• WHAT YOU SHOULD DO:
Below are records; count the lines in them that hold "accessibility" and give only the count.

• SUPPLIED ENTRIES:

+-------+

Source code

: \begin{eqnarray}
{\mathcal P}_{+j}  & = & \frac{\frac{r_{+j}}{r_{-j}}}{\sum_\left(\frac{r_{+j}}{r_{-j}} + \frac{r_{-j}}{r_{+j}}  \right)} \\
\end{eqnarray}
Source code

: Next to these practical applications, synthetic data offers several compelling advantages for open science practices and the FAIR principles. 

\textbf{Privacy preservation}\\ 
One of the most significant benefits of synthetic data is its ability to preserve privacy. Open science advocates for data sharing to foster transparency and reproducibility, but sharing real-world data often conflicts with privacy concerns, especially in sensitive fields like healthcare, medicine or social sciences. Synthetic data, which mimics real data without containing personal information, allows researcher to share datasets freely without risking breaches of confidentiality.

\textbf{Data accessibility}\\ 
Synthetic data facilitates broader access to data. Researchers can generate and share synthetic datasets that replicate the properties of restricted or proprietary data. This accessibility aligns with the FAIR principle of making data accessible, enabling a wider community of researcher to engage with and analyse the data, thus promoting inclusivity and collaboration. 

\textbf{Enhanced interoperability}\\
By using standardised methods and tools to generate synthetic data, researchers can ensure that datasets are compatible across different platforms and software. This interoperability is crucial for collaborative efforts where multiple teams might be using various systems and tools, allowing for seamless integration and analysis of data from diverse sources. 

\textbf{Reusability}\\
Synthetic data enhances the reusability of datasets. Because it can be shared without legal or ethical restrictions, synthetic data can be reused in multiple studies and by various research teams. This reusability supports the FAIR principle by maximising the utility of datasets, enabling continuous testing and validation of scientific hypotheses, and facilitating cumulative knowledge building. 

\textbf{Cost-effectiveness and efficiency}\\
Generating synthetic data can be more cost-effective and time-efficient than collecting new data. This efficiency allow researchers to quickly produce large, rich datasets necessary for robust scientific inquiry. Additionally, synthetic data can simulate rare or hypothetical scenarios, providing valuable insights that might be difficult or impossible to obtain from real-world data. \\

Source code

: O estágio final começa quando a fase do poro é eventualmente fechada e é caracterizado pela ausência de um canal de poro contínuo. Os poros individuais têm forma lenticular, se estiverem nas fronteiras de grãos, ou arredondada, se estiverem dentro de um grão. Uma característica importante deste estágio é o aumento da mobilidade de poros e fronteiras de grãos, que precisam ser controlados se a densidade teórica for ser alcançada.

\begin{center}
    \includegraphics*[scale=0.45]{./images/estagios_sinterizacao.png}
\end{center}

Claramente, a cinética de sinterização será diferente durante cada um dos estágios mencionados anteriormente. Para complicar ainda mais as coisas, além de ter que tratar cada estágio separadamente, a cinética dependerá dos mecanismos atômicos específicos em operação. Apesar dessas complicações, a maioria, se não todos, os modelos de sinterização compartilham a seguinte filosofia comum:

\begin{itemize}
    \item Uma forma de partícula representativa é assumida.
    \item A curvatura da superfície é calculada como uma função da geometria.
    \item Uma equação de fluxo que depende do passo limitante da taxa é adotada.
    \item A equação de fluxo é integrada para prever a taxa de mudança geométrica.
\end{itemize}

+-------+

• TASK RESULT:
2